Senate Moves To Ban On-Line Obscenity Civil Libertarians Say Law Would Chill Evolving Industry
The Senate on Wednesday voted overwhelmingly to ban “obscene” material from computer on-line services, such as the worldwide network called the Internet.
In an 84-16 vote, the lawmakers approved the “Communications Decency Act,” which would establish penalties of fines of up to $100,000 and two years imprisonment for people who “knowingly make, or make available” obscene communications, or send indecent material to minors across electronic networks.
The vote was a blow to civil liberties groups and many in the high-technology world who contend that such restrictions curb constitutional rights to free speech. “It’s really an antiquated approach to government regulation that will send a chill over this evolving industry,” said Marc Rotenberg, director of the Electronic Privacy Information Center.
But proponents of the measure, sponsored by Senators James J. Exon, D-Neb., and Dan Coats, R-Ind., called it a necessary step against a proliferation of obscene material on computer networks.
“The bottom line is simple,” said Coats. “We are protecting children from indecency, which currently is easily accessible to them in cyberspace.

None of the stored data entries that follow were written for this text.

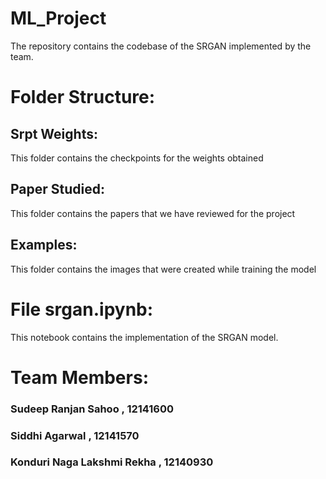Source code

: # ML_Project
The repository contains the codebase of the SRGAN implemented by the team.
# Folder Structure:
## Srpt Weights:
  This folder contains the checkpoints for the weights obtained
## Paper Studied:
  This folder contains the papers that we have reviewed for the project
## Examples:
 This folder contains the images that were created while training the model
# File srgan.ipynb:
This notebook contains the implementation of the SRGAN model.


# Team Members:
  ### Sudeep Ranjan Sahoo , 12141600
  ### Siddhi Agarwal , 12141570
  ### Konduri Naga Lakshmi Rekha , 12140930
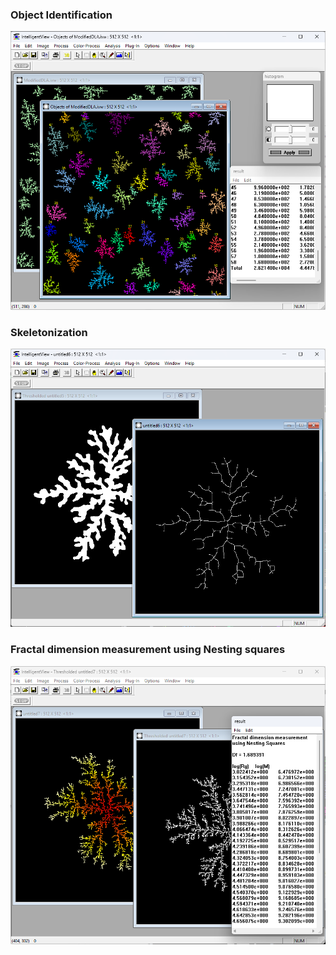 
### Object Identification
<img src="https://github.com/bwyoon/intelligentview/blob/master/images/IV-screenshot1.png">

### Skeletonization
<img src="https://github.com/bwyoon/intelligentview/blob/master/images/IV-screenshot2.png">

### Fractal dimension measurement using Nesting squares
<img src="https://github.com/bwyoon/intelligentview/blob/master/images/IV-screenshot3.png">


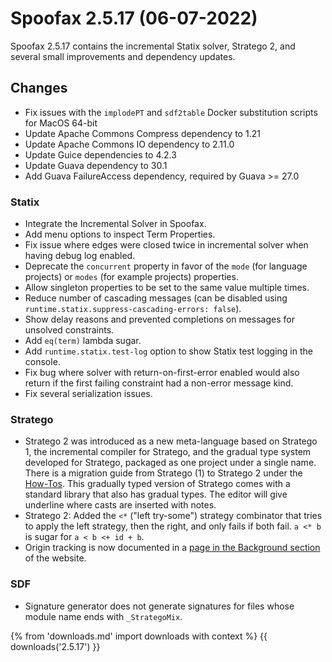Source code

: # Spoofax 2.5.17 (06-07-2022)

Spoofax 2.5.17 contains the incremental Statix solver, Stratego 2, and several small improvements and dependency updates.

## Changes

- Fix issues with the `implodePT` and `sdf2table` Docker substitution scripts for MacOS 64-bit
- Update Apache Commons Compress dependency to 1.21
- Update Apache Commons IO dependency to 2.11.0
- Update Guice dependencies to 4.2.3
- Update Guava dependency to 30.1
- Add Guava FailureAccess dependency, required by Guava >= 27.0

### Statix

* Integrate the Incremental Solver in Spoofax.
* Add menu options to inspect Term Properties.
* Fix issue where edges were closed twice in incremental solver when having debug log enabled.
* Deprecate the `concurrent` property in favor of the `mode` (for language projects) or `modes` (for example projects) properties.
* Allow singleton properties to be set to the same value multiple times.
* Reduce number of cascading messages (can be disabled using `runtime.statix.suppress-cascading-errors: false`).
* Show delay reasons and prevented completions on messages for unsolved constraints.
* Add `eq(term)` lambda sugar.
* Add `runtime.statix.test-log` option to show Statix test logging in the console.
* Fix bug where solver with return-on-first-error enabled would also return if the first failing constraint had a non-error message kind.
* Fix several serialization issues.

### Stratego

* Stratego 2 was introduced as a new meta-language based on Stratego 1, the incremental compiler for Stratego, and the gradual type system developed for Stratego, packaged as one project under a single name. There is a migration guide from Stratego (1) to Stratego 2 under the [How-Tos](../../howtos/stratego/stratego-1-to-2.md). This gradually typed version of Stratego comes with a standard library that also has gradual types. The editor will give underline where casts are inserted with notes. 
* Stratego 2: Added the `<*` ("left try-some") strategy combinator that tries to apply the left strategy, then the right, and only fails if both fail. `a <* b` is sugar for `a < b <+ id + b`. 
* Origin tracking is now documented in a [page in the Background section](../../background/stratego/origin-tracking.md) of the website.

### SDF

* Signature generator does not generate signatures for files whose module name ends with `_StrategoMix`.

{% from 'downloads.md' import downloads with context %}
{{ downloads('2.5.17') }}
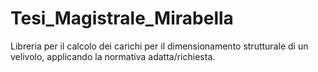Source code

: # Tesi_Magistrale_Mirabella
Libreria per il calcolo dei carichi per il dimensionamento strutturale di un velivolo, applicando la normativa adatta/richiesta.

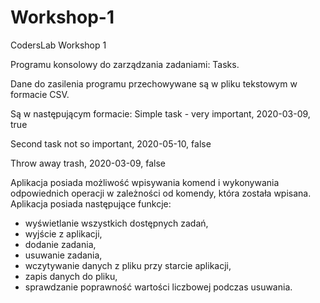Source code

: # Workshop-1
CodersLab Workshop 1


Programu konsolowy do zarządzania zadaniami: Tasks.

Dane do zasilenia programu przechowywane są w pliku tekstowym w formacie CSV.

Są w następującym formacie:
Simple task - very important, 2020-03-09, true

Second task not so important, 2020-05-10, false

Throw away trash, 2020-03-09, false

Aplikacja posiada możliwość wpisywania komend i wykonywania odpowiednich operacji w zależności od komendy, która została wpisana.
Aplikacja posiada następujące funkcje:

- wyświetlanie wszystkich dostępnych zadań,
- wyjście z aplikacji,
- dodanie zadania,
- usuwanie zadania,
- wczytywanie danych z pliku przy starcie aplikacji,
- zapis danych do pliku,
- sprawdzanie poprawność wartości liczbowej podczas usuwania.

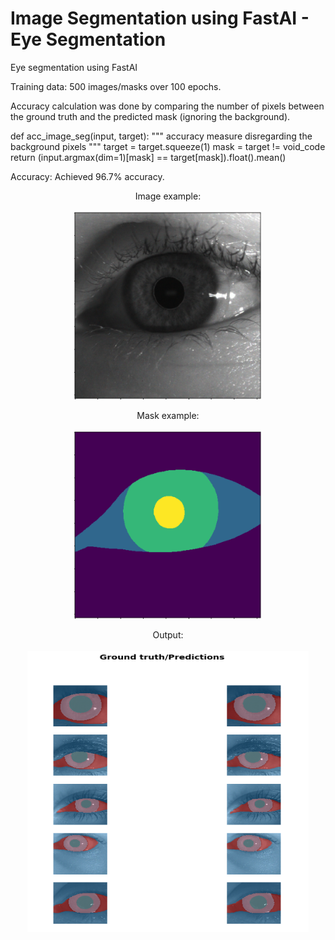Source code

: # Image Segmentation using FastAI - Eye Segmentation
Eye segmentation using FastAI

Training data: 500 images/masks over 100 epochs.

Accuracy calculation was done by comparing the number of pixels between the ground truth and the predicted mask (ignoring the background).

def acc_image_seg(input, target):
    """ accuracy measure disregarding the background pixels """
    target = target.squeeze(1)
    mask = target != void_code
    return (input.argmax(dim=1)[mask] == target[mask]).float().mean()
    
Accuracy: Achieved 96.7% accuracy.

<p align="center">
Image example:
<br><br>
<img src="images/eye.png" height="300" width="300">
  </p>
  
<p align="center">
Mask example:
<br><br>
<img src="images/mask.png" height="300" width="300">
 </p>
 
<p align="center">
Output:
<br><br>
<img src="images/output.PNG" height="450" width="450">
</p>
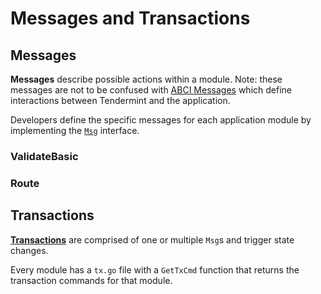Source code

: # Messages and Transactions

## Messages
**Messages** describe possible actions within a module. Note: these messages are not to be confused with [ABCI Messages](https://tendermint.com/docs/spec/abci/abci.html#messages) which define interactions between Tendermint and the application.

Developers define the specific messages for each application module by implementing the [`Msg`](https://github.com/cosmos/cosmos-sdk/blob/97d10210beb55ad4bd6722f7186a80bf7cb140e2/types/tx_msg.go#L10-L31) interface.

### ValidateBasic
### Route 


## Transactions
**[Transactions](https://github.com/cosmos/cosmos-sdk/blob/97d10210beb55ad4bd6722f7186a80bf7cb140e2/types/tx_msg.go#L36-L43)** are comprised of one or multiple `Msg`s and trigger state changes.

Every module has a `tx.go` file with a `GetTxCmd` function that returns the transaction commands for that module.
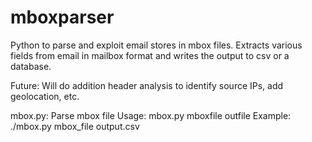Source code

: mboxparser
==========

Python to parse and exploit email stores in mbox files. Extracts various fields from email in mailbox format and writes the output to csv or a database.

Future: Will do addition header analysis to identify source IPs, add geolocation, etc.

mbox.py: Parse mbox file
Usage: mbox.py mboxfile outfile
Example: ./mbox.py mbox_file output.csv

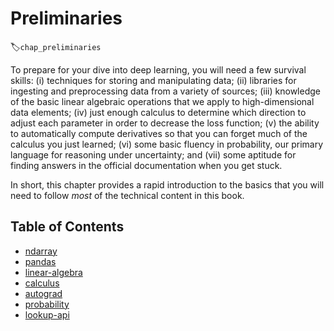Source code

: #  Preliminaries
:label:`chap_preliminaries`

To prepare for your dive into deep learning,
you will need a few survival skills:
(i) techniques for storing and manipulating data;
(ii) libraries for ingesting 
and preprocessing data from a variety of sources;
(iii) knowledge of the basic linear algebraic operations
that we apply to high-dimensional data elements;
(iv) just enough calculus to determine
which direction to adjust each parameter
in order to decrease the loss function;
(v) the ability to automatically compute derivatives
so that you can forget much of 
the calculus you just learned;
(vi) some basic fluency in probability,
our primary language for reasoning under uncertainty;
and (vii) some aptitude for finding answers 
in the official documentation when you get stuck.

In short, this chapter provides a rapid introduction 
to the basics that you will need to follow 
*most* of the technical content in this book.

## Table of Contents
 - [ndarray](ndarray.ipynb)
 - [pandas](pandas.ipynb)
 - [linear-algebra](linear-algebra.ipynb)
 - [calculus](calculus.ipynb)
 - [autograd](autograd.ipynb)
 - [probability](probability.ipynb)
 - [lookup-api](lookup-api.ipynb)

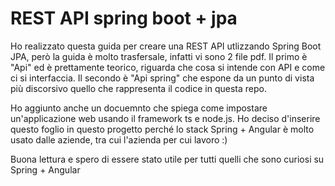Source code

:# REST API spring boot + jpa
 
Ho realizzato questa guida per creare una REST API utlizzando Spring Boot JPA, però la guida è molto trasfersale, infatti vi sono 2 file pdf. Il primo è "Api" ed è prettamente teorico, riguarda che cosa si intende con API e come ci si interfaccia. Il secondo è "Api spring" che espone da un punto di vista più discorsivo quello che rappresenta il codice in questa repo.

Ho aggiunto anche un docuemnto che spiega come impostare un'applicazione web usando il framework ts e node.js. Ho deciso d'inserire questo foglio in questo progetto perché lo stack Spring + Angular è molto usato dalle aziende, tra cui l'azienda per cui lavoro :)

Buona lettura e spero di essere stato utile per tutti quelli che sono curiosi su Spring + Angular


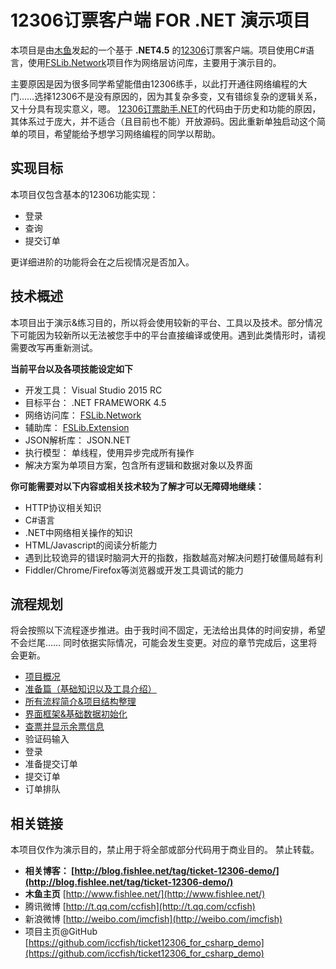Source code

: 12306订票客户端 FOR .NET 演示项目
========

本项目是由[木鱼]发起的一个基于 **.NET4.5** 的[12306]订票客户端。项目使用C#语言，使用[FSLib.Network]项目作为网络层访问库，主要用于演示目的。

主要原因是因为很多同学希望能借由12306练手，以此打开通往网络编程的大门……选择12306不是没有原因的，因为其复杂多变，又有错综复杂的逻辑关系，又十分具有现实意义，嗯。
[12306订票助手.NET]的代码由于历史和功能的原因，其体系过于庞大，并不适合（且目前也不能）开放源码。因此重新单独启动这个简单的项目，希望能给予想学习网络编程的同学以帮助。

实现目标
--
本项目仅包含基本的12306功能实现：

* 登录
* 查询
* 提交订单

更详细进阶的功能将会在之后视情况是否加入。

技术概述
--

本项目出于演示&练习目的，所以将会使用较新的平台、工具以及技术。部分情况下可能因为较新所以无法被您手中的平台直接编译或使用。遇到此类情形时，请视需要改写再重新测试。

**当前平台以及各项技能设定如下**

* 开发工具： Visual Studio 2015 RC
* 目标平台： .NET FRAMEWORK 4.5
* 网络访问库： [FSLib.Network]
* 辅助库： [FSLib.Extension]
* JSON解析库： JSON.NET
* 执行模型： 单线程，使用异步完成所有操作
* 解决方案为单项目方案，包含所有逻辑和数据对象以及界面

**你可能需要对以下内容或相关技术较为了解才可以无障碍地继续：**

* HTTP协议相关知识
* C#语言
* .NET中网络相关操作的知识
* HTML/Javascript的阅读分析能力
* 遇到比较诡异的错误时脑洞大开的指数，指数越高对解决问题打破僵局越有利
* Fiddler/Chrome/Firefox等浏览器或开发工具调试的能力

流程规划
--

将会按照以下流程逐步推进。由于我时间不固定，无法给出具体的时间安排，希望不会烂尾……
同时依据实际情况，可能会发生变更。对应的章节完成后，这里将会更新。

* [项目概况](http://blog.fishlee.net/?p=2465)
* [准备篇（基础知识以及工具介绍）](http://blog.fishlee.net/?p=2482)
* [所有流程简介&项目结构整理](http://blog.fishlee.net/?p=2518)
* [界面框架&基础数据初始化](http://blog.fishlee.net/?p=2560)
* [查票并显示余票信息](http://blog.fishlee.net/?p=2574)
* 验证码输入
* 登录
* 准备提交订单
* 提交订单
* 订单排队

相关链接
--
本项目仅作为演示目的，禁止用于将全部或部分代码用于商业目的。
禁止转载。

* **相关博客： [http://blog.fishlee.net/tag/ticket-12306-demo/](http://blog.fishlee.net/tag/ticket-12306-demo/)**
* **木鱼主页** [http://www.fishlee.net/](http://www.fishlee.net/)
* 腾讯微博 [http://t.qq.com/ccfish](http://t.qq.com/ccfish)
* 新浪微博 [http://weibo.com/imcfish](http://weibo.com/imcfish)
* 项目主页@GitHub [https://github.com/iccfish/ticket12306_for_csharp_demo](https://github.com/iccfish/ticket12306_for_csharp_demo)

[木鱼]: http://www.fishlee.net/
[12306]: https://kyfw.12306.cn/otn/
[FSLib.Network]: http://blog.fishlee.net/2015/01/19/officially_announced_fslib_network_lib/
[FSLib.Extension]: http://blog.fishlee.net/2015/01/15/fslib_extension_lib_officially_announced/
[12306订票助手.NET]: http://www.fishlee.net/soft/12306/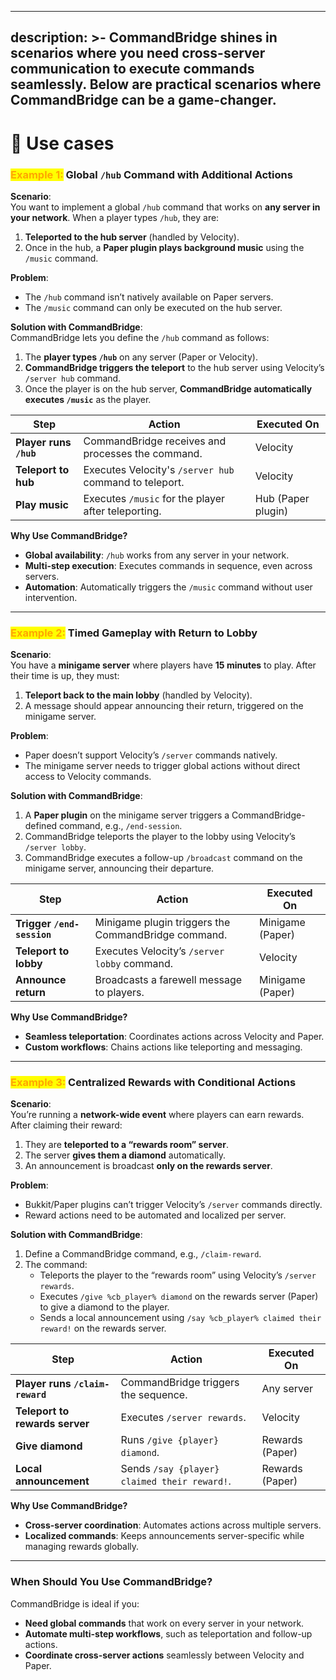 
---
description: >-
  CommandBridge shines in scenarios where you need cross-server communication to execute commands seamlessly. Below are practical scenarios where CommandBridge can be a game-changer.
---

# 🤖 Use cases

### <mark style="color:orange;">Example 1:</mark> Global `/hub` Command with Additional Actions

**Scenario**:  
You want to implement a global `/hub` command that works on **any server in your network**. When a player types `/hub`, they are:

1. **Teleported to the hub server** (handled by Velocity).  
2. Once in the hub, a **Paper plugin plays background music** using the `/music` command.

**Problem**:

* The `/hub` command isn’t natively available on Paper servers.  
* The `/music` command can only be executed on the hub server.

**Solution with CommandBridge**:  
CommandBridge lets you define the `/hub` command as follows:

1. The **player types `/hub`** on any server (Paper or Velocity).  
2. **CommandBridge triggers the teleport** to the hub server using Velocity’s `/server hub` command.  
3. Once the player is on the hub server, **CommandBridge automatically executes `/music`** as the player.

| Step                   | Action                                        | Executed On        |
| ---------------------- | --------------------------------------------- | ------------------ |
| **Player runs `/hub`** | CommandBridge receives and processes the command. | Velocity           |
| **Teleport to hub**    | Executes Velocity's `/server hub` command to teleport. | Velocity           |
| **Play music**         | Executes `/music` for the player after teleporting. | Hub (Paper plugin) |

**Why Use CommandBridge?**

* **Global availability**: `/hub` works from any server in your network.  
* **Multi-step execution**: Executes commands in sequence, even across servers.  
* **Automation**: Automatically triggers the `/music` command without user intervention.

***

### <mark style="color:orange;">**Example 2:**</mark> Timed Gameplay with Return to Lobby

**Scenario**:  
You have a **minigame server** where players have **15 minutes** to play. After their time is up, they must:

1. **Teleport back to the main lobby** (handled by Velocity).  
2. A message should appear announcing their return, triggered on the minigame server.

**Problem**:

* Paper doesn’t support Velocity’s `/server` commands natively.  
* The minigame server needs to trigger global actions without direct access to Velocity commands.

**Solution with CommandBridge**:

1. A **Paper plugin** on the minigame server triggers a CommandBridge-defined command, e.g., `/end-session`.  
2. CommandBridge teleports the player to the lobby using Velocity’s `/server lobby`.  
3. CommandBridge executes a follow-up `/broadcast` command on the minigame server, announcing their departure.

| Step                       | Action                                              | Executed On      |
| -------------------------- | --------------------------------------------------- | ---------------- |
| **Trigger `/end-session`** | Minigame plugin triggers the CommandBridge command.  | Minigame (Paper) |
| **Teleport to lobby**      | Executes Velocity’s `/server lobby` command.         | Velocity         |
| **Announce return**        | Broadcasts a farewell message to players.           | Minigame (Paper) |

**Why Use CommandBridge?**

* **Seamless teleportation**: Coordinates actions across Velocity and Paper.  
* **Custom workflows**: Chains actions like teleporting and messaging.

***

### <mark style="color:orange;">**Example 3:**</mark> Centralized Rewards with Conditional Actions

**Scenario**:  
You’re running a **network-wide event** where players can earn rewards. After claiming their reward:

1. They are **teleported to a “rewards room” server**.  
2. The server **gives them a diamond** automatically.  
3. An announcement is broadcast **only on the rewards server**.

**Problem**:

* Bukkit/Paper plugins can’t trigger Velocity’s `/server` commands directly.  
* Reward actions need to be automated and localized per server.

**Solution with CommandBridge**:

1. Define a CommandBridge command, e.g., `/claim-reward`.  
2. The command:  
   * Teleports the player to the “rewards room” using Velocity’s `/server rewards`.  
   * Executes `/give %cb_player% diamond` on the rewards server (Paper) to give a diamond to the player.  
   * Sends a local announcement using `/say %cb_player% claimed their reward!` on the rewards server.

| Step                            | Action                                       | Executed On     |
| ------------------------------- | -------------------------------------------- | --------------- |
| **Player runs `/claim-reward`** | CommandBridge triggers the sequence.         | Any server      |
| **Teleport to rewards server**  | Executes `/server rewards`.                  | Velocity        |
| **Give diamond**                | Runs `/give {player} diamond`.               | Rewards (Paper) |
| **Local announcement**          | Sends `/say {player} claimed their reward!`. | Rewards (Paper) |

**Why Use CommandBridge?**

* **Cross-server coordination**: Automates actions across multiple servers.  
* **Localized commands**: Keeps announcements server-specific while managing rewards globally.

***

### **When Should You Use CommandBridge?** 

CommandBridge is ideal if you:

* **Need global commands** that work on every server in your network.  
* **Automate multi-step workflows**, such as teleportation and follow-up actions.  
* **Coordinate cross-server actions** seamlessly between Velocity and Paper.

The measure is an amendment to a larger telecommunications bill on which the Senate hopes to complete action today.
Computer on-line services allow people to link their computers to other ones across telephone lines and trade text, and, increasingly, pictures and sounds.
The amendment would protect companies that simply give consumers a way to tap into the on-line services. The companies would not be responsible for what people chose to send via their networks - just as letter carriers are not liable for the mail they carry.
“While corporate entities may feel they have protected themselves, they didn’t protect their customers,” said Jill Lesser, who heads the civic media project at People for the American Way.
Some groups criticized the measure for being too weak, saying that the protection for on-line companies was not appropriate.
The amendment “didn’t go nearly far enough,” said Patrick A. Truman, director of governmental affairs for the Tupelo, Miss.-based American Family Association. “To clean up pornography, you’ve got to take the money out of it, and they specifically gave immunity to the major profiteers of obscenity on the Internet.”